Sather Gate appears on any number of postcards of the city of Berkeley. For me it's iconic because of the Free Speech Movement, and pictures I've seen that show students marching for their rights through the gate*.
I also love the fact that its mere existence shows off the history of the city and the university.
Sather Gate, you see, is located on the south side of campus, whereas the most frequent entrance to campus is probably the west, the direction that points toward BART, highway 880, and the Bay. Further, Sather Gate is not actually located at the edge of campus, but rather several hundred yards in, past Sproul Plaza.
So why is there such an iconic entrance gate not at the main entrance to campus and not even at an entrance at all?

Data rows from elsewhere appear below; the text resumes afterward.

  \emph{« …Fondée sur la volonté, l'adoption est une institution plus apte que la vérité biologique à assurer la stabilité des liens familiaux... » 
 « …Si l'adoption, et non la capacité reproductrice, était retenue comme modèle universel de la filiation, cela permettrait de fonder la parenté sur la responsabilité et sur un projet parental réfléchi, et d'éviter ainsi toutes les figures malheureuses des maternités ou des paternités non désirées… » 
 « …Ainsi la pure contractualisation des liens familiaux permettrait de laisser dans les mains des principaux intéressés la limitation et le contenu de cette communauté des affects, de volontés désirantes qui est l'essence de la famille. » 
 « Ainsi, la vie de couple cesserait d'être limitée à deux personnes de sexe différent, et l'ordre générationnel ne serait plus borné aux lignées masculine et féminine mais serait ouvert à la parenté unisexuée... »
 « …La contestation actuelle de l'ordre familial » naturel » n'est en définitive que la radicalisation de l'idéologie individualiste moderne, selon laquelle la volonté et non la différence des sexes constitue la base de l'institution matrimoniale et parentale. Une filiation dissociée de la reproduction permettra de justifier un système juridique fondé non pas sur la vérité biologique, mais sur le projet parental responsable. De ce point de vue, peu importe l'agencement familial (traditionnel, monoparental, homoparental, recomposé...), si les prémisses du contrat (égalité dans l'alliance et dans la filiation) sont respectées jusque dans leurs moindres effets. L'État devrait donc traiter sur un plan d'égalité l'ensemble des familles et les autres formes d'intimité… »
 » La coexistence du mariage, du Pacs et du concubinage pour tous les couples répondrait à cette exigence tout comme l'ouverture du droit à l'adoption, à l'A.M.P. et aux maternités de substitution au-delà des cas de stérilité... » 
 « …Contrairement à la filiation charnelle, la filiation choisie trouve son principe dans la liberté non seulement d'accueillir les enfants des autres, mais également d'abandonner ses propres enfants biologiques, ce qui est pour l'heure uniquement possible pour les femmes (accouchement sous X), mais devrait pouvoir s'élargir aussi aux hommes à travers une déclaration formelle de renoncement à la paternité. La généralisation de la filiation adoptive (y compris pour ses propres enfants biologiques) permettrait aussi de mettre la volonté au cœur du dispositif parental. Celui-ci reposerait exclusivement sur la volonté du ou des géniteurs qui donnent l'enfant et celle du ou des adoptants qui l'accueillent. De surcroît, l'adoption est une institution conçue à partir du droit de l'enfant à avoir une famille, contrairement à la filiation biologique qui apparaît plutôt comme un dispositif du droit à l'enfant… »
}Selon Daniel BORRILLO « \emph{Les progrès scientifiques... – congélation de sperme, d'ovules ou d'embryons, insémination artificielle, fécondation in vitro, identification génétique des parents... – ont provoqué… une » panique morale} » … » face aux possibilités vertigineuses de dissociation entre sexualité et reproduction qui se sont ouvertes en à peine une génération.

The first part of the answer comes from what I said earlier: Berkeley was originally the northern part of the Oakland Township. People got into Berkeley by taking a trolley north from Oakland, up Telegraph Avenue, a one-and-quarter hour trip when it was still horse-drawn. Thus, the south-facing Sather Gate was an obvious main entrance to the campus at the time, before the highway and a Union Pacific line appeared to the west.
(Now you can still make out the circle where the trolleys used to turn around, just outside the gate.)
The second part of the answer comes from the fact that the university has continually grown. When ground was broken in 1868, the campus consisted of 160 acres which lay between the two branches of Strawberry Creek. The southernmost of those branches runs right under the bridge on the far side of Sather Gate. Thus, it was the real entrance to the campus at the time that the Gate was completed (in 1910). At that time what is now Sproul Plaza was streets and buildings: the edge of the city of Berkeley. Today the University is 6651 acres. A lot of that growth was expansion into the hills, but the campus also grabbed an extra city block or so to the south, which is the area from Sather Gate to Bancroft Avenue.
So that's Sather Gate, the iconic entrance to the University of California at Berkeley, and thus one of the most iconic landmarks of the city itself.
* One of the things that I find interesting about the Free Speech picture is the fact that the four pillars that hold the gate each have big blank panels on them. They should have bas relief figures, as you can barely see in my own photograph. It's of the opposite side of the Gate, but there are four panels on each side. So, what happened?
These panels show classical nudes and they were taken down in the 1910s because of public protest. Fortunately they were saved and rediscovered almost seventy years later and reinstalled. But at the time of the Free Speech Movement it appears that they were still ... censored.